CERITA SEJARAH KOTA
SEMARANG
XII-MIPA 4
DISUSUN OLEH :
ANIK
SAFITRI (04)
DEWI
RAHMAWATI (07)
EKAYUNI
KARTIKA S. (10)
JEFRY
KHATRIAS (16)
KHOIRUL
HUDA (17)
SHELLA
WARDANI P. (29)
SMA NEGERI 1 TAYU
TAHUN PELAJARAN 2016/2017
Sejarah Kota Semarang
Kota Semarang adalah ibukota Provinsi Jawa
Tengah, Indonesia sekaligus kota metropolitan terbesar kelima
di Indonesia sesudah Jakarta, Surabaya, Bandung, dan Medan. Sebagai salah satu kota paling berkembang
di Pulau Jawa. Kota Semarang mempunyai
area Metropolitan Kedungsapur yaitu daerah Kendal, Demak, Ungaran Kabupaten Semarang, Kota Salatiga, dan Purwodadi Kabupaten Grobogan dengan penduduk sekitar 6 juta jiwa.
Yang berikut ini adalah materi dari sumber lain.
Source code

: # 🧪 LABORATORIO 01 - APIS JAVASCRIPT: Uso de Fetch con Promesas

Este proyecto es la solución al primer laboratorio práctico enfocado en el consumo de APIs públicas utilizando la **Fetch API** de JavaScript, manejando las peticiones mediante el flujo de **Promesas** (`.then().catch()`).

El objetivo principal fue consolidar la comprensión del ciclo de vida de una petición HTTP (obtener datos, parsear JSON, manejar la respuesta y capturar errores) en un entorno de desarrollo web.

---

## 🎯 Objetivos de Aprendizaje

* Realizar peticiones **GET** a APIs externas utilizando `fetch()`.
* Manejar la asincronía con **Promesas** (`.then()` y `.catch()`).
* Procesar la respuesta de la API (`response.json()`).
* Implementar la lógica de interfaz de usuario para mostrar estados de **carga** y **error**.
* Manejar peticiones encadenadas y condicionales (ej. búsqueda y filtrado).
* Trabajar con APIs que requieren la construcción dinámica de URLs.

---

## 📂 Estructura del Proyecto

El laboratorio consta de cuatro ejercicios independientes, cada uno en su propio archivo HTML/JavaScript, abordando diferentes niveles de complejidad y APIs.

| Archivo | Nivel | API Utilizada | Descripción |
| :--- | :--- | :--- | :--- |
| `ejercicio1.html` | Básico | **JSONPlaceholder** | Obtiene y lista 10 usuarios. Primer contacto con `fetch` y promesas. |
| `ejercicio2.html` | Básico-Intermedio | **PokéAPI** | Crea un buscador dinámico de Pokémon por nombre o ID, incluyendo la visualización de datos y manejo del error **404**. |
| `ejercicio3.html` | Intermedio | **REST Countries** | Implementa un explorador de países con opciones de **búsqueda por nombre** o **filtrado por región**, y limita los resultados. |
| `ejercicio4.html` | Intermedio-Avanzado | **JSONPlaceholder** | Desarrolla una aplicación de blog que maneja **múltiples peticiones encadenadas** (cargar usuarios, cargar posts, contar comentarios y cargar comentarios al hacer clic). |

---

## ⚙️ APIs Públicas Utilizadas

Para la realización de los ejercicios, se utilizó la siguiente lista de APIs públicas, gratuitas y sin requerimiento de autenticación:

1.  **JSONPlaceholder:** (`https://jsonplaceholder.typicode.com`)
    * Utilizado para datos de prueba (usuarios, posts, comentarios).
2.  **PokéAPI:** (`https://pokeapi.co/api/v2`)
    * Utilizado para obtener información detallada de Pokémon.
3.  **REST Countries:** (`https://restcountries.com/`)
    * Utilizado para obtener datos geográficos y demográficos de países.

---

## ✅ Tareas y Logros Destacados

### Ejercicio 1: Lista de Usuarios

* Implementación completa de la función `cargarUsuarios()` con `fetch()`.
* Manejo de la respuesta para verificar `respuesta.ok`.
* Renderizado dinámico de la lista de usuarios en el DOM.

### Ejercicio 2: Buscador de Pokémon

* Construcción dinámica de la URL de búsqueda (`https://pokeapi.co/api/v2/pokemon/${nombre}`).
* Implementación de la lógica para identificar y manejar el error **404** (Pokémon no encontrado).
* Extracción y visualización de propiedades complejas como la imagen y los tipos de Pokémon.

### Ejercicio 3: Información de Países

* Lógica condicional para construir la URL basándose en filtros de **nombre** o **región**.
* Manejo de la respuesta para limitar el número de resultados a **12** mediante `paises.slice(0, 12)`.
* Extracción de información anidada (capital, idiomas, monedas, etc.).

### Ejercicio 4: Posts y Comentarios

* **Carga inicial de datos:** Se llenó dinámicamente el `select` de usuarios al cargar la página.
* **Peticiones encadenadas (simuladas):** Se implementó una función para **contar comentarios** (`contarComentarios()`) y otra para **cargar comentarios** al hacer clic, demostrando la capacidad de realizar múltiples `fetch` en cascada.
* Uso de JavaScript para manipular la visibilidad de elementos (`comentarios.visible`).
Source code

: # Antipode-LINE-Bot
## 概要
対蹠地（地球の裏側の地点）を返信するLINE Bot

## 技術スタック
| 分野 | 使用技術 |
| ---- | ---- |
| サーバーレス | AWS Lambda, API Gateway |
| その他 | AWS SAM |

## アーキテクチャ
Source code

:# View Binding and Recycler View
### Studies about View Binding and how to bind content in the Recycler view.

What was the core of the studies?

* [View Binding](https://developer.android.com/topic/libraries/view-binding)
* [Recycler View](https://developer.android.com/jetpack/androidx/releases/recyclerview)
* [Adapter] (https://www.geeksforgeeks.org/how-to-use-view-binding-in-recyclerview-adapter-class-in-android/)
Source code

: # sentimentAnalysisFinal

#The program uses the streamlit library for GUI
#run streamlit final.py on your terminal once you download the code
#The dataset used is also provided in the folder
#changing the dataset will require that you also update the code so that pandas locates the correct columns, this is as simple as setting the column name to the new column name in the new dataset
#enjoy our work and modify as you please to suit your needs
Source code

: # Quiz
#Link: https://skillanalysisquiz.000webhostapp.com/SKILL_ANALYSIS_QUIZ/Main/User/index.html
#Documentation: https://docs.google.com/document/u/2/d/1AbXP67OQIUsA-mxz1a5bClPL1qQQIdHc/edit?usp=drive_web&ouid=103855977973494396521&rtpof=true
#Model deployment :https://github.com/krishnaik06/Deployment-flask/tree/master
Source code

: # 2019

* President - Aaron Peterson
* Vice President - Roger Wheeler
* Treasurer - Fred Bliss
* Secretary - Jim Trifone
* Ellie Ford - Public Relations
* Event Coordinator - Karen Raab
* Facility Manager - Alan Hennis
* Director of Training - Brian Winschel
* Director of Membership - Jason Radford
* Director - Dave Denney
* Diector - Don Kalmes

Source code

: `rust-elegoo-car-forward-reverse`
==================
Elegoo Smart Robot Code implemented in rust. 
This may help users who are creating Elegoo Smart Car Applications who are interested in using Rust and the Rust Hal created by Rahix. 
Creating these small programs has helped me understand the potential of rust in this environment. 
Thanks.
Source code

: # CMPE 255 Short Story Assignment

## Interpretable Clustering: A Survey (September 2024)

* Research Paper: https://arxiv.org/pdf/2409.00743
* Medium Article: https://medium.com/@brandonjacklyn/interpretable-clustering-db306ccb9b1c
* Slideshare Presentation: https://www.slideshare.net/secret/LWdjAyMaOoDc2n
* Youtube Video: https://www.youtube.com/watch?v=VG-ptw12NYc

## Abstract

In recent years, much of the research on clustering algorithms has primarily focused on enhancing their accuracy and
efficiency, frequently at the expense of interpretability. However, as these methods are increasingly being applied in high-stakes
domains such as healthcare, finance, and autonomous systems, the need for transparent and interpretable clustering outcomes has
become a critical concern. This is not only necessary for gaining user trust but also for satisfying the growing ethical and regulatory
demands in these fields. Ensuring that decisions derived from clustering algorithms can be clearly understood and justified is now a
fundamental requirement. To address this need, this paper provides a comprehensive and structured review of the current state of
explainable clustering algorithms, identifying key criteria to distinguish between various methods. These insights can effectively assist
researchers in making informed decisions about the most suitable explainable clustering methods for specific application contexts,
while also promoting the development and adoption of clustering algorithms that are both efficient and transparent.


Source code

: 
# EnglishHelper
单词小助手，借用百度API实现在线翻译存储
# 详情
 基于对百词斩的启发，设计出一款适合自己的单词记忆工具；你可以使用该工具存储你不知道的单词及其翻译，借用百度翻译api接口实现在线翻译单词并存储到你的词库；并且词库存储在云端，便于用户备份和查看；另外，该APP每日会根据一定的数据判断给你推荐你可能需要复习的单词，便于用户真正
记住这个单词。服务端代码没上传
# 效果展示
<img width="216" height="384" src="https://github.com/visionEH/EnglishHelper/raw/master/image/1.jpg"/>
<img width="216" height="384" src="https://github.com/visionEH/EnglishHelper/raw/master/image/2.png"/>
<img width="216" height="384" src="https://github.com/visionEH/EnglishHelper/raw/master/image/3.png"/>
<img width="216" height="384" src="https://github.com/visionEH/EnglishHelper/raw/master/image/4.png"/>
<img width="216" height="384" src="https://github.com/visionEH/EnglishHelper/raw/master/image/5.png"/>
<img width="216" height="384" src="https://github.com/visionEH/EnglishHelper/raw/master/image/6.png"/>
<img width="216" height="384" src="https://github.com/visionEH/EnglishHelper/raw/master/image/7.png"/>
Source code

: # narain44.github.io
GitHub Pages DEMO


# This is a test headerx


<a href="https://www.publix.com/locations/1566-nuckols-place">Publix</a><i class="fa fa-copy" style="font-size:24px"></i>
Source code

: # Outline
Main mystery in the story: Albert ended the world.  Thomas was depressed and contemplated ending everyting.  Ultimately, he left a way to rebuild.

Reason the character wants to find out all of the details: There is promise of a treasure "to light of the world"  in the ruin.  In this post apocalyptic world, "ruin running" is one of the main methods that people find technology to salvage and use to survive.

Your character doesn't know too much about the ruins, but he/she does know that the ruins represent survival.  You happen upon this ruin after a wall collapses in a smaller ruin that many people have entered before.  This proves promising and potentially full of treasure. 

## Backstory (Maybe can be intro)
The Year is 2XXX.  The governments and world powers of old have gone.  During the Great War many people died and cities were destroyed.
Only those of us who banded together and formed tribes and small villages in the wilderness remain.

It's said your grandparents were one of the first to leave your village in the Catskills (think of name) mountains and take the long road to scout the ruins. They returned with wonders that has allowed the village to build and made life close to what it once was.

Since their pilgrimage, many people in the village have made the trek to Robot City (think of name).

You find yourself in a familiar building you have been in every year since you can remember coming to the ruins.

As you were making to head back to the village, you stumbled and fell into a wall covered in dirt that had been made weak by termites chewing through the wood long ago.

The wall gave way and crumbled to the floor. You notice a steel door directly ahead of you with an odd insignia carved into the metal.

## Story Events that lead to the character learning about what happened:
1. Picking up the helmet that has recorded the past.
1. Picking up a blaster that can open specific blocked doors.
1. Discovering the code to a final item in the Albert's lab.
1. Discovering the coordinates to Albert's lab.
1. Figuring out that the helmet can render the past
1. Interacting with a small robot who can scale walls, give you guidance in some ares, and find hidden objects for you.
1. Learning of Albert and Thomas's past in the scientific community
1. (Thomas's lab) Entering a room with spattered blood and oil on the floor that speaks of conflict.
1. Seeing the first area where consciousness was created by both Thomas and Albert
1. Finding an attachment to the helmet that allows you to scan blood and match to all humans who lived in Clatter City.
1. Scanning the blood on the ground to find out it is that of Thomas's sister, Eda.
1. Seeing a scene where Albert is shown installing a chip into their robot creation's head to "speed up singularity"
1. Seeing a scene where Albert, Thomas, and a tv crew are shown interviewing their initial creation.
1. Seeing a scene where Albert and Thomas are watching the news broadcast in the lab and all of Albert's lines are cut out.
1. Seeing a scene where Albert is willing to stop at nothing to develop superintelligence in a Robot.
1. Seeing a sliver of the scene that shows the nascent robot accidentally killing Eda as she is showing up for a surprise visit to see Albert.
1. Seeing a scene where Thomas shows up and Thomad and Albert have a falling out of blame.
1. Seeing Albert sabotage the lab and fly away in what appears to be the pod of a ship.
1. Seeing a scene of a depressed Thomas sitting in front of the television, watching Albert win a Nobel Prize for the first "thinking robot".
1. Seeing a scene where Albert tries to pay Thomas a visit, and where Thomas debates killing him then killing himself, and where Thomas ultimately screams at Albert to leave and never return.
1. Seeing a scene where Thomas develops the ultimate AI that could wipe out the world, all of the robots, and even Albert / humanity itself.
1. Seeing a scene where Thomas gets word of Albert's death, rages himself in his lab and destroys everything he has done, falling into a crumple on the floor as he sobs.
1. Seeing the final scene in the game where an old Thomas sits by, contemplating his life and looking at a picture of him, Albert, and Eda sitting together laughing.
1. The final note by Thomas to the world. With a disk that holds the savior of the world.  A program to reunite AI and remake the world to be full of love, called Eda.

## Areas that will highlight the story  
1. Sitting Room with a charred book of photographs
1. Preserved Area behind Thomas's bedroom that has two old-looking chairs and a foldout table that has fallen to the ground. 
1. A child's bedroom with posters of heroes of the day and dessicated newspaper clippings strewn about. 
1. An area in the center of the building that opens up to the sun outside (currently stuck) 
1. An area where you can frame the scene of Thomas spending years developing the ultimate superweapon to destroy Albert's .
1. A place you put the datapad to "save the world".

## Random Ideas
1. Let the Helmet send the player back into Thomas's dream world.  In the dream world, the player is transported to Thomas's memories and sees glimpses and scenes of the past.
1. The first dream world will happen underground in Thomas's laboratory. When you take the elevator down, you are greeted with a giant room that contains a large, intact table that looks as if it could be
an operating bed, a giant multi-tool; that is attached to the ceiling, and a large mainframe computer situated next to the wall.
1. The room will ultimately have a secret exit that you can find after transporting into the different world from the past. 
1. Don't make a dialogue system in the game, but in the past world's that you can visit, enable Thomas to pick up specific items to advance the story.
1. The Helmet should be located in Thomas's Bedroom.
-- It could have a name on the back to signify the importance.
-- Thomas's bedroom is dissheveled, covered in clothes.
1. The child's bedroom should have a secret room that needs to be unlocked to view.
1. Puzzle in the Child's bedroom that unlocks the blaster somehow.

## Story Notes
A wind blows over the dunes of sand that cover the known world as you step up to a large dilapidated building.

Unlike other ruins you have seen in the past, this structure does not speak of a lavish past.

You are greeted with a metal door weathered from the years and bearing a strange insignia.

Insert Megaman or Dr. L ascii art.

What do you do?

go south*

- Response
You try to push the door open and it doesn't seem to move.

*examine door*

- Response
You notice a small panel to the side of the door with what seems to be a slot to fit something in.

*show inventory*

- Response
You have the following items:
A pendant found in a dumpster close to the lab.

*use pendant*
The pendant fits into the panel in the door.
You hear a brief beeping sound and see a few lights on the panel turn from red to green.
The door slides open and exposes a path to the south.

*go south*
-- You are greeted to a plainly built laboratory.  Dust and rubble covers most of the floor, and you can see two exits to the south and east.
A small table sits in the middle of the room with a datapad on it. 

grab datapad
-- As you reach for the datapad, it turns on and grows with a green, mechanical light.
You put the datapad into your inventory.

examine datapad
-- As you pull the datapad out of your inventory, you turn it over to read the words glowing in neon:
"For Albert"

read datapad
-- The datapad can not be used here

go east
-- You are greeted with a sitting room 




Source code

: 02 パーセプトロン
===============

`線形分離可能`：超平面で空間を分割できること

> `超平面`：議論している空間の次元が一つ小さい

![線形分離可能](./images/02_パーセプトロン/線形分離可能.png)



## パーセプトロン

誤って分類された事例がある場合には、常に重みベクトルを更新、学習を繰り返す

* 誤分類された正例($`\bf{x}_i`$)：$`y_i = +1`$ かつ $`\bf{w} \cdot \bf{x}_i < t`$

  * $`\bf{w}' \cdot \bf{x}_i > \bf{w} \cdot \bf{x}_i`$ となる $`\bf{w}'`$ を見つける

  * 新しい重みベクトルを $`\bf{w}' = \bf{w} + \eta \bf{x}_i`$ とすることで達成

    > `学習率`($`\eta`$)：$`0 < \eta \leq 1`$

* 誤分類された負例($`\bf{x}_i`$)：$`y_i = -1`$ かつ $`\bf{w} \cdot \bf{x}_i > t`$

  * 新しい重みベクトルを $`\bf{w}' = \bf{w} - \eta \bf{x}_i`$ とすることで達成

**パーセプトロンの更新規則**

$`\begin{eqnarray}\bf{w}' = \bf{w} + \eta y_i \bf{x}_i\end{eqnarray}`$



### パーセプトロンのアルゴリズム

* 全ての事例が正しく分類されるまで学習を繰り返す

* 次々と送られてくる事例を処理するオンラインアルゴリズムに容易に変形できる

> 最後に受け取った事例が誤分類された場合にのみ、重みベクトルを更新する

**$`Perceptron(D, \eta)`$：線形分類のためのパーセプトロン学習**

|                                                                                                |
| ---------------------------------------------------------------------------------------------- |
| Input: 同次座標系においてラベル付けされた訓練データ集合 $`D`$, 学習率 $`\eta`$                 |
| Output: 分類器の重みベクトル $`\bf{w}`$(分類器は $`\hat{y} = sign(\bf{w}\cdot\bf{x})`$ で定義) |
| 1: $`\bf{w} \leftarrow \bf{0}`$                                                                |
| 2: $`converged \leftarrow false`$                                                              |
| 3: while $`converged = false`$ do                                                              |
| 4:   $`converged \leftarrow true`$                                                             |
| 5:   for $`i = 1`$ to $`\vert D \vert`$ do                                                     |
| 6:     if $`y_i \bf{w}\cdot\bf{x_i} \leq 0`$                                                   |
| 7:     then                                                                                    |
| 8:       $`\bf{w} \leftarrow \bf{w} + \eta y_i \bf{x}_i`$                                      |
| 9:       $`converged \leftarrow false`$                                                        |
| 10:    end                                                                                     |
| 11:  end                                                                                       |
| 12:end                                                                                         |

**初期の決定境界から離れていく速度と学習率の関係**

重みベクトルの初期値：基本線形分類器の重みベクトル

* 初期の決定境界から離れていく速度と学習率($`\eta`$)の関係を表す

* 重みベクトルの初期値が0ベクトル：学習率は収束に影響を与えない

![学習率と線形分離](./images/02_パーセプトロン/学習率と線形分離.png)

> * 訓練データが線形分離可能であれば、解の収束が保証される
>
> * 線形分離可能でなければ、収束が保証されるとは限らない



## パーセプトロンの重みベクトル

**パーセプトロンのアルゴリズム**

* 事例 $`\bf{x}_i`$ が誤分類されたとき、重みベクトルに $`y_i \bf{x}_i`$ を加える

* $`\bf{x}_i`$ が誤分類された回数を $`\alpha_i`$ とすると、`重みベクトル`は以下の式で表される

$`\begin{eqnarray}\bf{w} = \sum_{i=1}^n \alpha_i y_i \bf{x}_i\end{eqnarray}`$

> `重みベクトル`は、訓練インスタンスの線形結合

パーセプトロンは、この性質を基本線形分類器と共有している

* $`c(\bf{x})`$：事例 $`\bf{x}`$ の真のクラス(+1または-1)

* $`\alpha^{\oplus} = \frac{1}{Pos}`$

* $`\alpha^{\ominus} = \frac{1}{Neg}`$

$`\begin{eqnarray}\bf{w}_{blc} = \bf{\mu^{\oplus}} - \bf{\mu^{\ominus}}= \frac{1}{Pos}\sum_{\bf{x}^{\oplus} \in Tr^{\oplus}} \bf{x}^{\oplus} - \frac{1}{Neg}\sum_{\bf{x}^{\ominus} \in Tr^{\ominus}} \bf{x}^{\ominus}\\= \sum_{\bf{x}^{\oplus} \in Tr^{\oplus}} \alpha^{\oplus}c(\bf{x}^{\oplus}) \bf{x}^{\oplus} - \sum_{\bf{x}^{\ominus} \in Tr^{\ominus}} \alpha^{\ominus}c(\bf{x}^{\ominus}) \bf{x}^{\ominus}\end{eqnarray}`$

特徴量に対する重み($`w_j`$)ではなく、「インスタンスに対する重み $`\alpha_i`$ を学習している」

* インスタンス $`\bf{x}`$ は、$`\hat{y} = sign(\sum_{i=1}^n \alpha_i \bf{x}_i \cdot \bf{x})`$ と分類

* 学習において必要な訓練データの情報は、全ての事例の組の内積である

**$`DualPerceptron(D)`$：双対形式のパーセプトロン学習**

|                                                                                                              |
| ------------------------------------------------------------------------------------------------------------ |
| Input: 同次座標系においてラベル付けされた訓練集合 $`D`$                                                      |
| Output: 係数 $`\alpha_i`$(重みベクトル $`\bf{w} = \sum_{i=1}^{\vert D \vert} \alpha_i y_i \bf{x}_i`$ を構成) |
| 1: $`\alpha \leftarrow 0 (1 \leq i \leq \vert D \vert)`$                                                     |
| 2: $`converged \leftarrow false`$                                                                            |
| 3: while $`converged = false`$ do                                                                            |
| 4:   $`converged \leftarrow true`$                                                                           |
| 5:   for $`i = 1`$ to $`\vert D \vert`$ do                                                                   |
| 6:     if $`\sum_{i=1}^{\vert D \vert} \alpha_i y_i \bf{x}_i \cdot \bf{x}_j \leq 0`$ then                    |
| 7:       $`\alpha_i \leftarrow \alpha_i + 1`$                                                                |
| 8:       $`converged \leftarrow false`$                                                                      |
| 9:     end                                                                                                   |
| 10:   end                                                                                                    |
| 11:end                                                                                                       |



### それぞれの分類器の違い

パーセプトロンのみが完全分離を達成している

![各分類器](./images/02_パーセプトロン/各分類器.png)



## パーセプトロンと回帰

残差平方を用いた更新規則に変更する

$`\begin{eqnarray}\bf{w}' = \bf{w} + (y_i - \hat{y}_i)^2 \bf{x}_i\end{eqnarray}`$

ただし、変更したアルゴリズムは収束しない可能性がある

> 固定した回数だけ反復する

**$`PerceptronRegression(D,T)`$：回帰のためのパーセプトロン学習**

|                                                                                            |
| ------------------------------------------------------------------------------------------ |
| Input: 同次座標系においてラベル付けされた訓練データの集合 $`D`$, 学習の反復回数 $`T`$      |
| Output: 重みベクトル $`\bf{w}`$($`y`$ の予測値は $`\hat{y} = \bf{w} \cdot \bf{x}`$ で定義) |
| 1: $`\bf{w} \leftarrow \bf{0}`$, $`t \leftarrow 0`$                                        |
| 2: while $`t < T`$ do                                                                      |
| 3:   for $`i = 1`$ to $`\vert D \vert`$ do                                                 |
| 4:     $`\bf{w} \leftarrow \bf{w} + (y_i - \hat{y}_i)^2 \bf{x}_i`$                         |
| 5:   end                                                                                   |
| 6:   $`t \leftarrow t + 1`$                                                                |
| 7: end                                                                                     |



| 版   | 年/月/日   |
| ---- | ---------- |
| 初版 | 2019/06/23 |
Semarang merupakan Wilayah Metropolis terpadat keempat setelah Jabodetabek (Jakarta), Gerbangkertosusilo (Surabaya), dan Bandung Raya. Kota ini terletak sekitar 558 km di
sebelah timur Jakarta atau 312 km di sebelah barat Surabaya atau 621 km di sebalah barat daya
Banjarmasin dengan menggunakan jalur udara. Semarang berbatasan dengan Laut
Jawa di
utara, Kabupaten
Demak di
timur, Kabupaten Semarang di selatan, dan Kabupaten
Kendal di
barat. Luas Kota Semarang adalah 373.67 km2.
Kota
Semarang mempunyai sejarah yang dimulai sejak abad ke-6 Masehi, daerah pesisir
utara yang bernama Pragota sekarang bernama Bergota merupakan bagian dari
Kerajaan Mataram Kuno. Sebenarnya daerah tersebut merupakan pelabuhan yang di
depannya terdapat banyak pulau-pulai kecil. Dikarenakan pengendapan yang kian
banyak hingga sekarang. Akibat pengendapan, yang hingga sekarang masih terus
berlangsung, gugusan tersebut sekarang menyatu membentuk daratan. Seiring
perkembangan zaman, pada masa kekuasaan kerajaan Demak, seorang pangeran
bernama Raden Made Pandan diutus untuk menyebarkan ajaran Islam di wilayah
Bergota ini. Ia dan putranya, Raden Pandanarang adalah dua ulama bangsawan yang
sangat diterima oleh masyarakat Bergota yang kala itu masih memeluk agama Hindu
Budha.
Kedatangan
kedua ulama tersebut juga membawa perubahan besar bagi kemajuan Bergota.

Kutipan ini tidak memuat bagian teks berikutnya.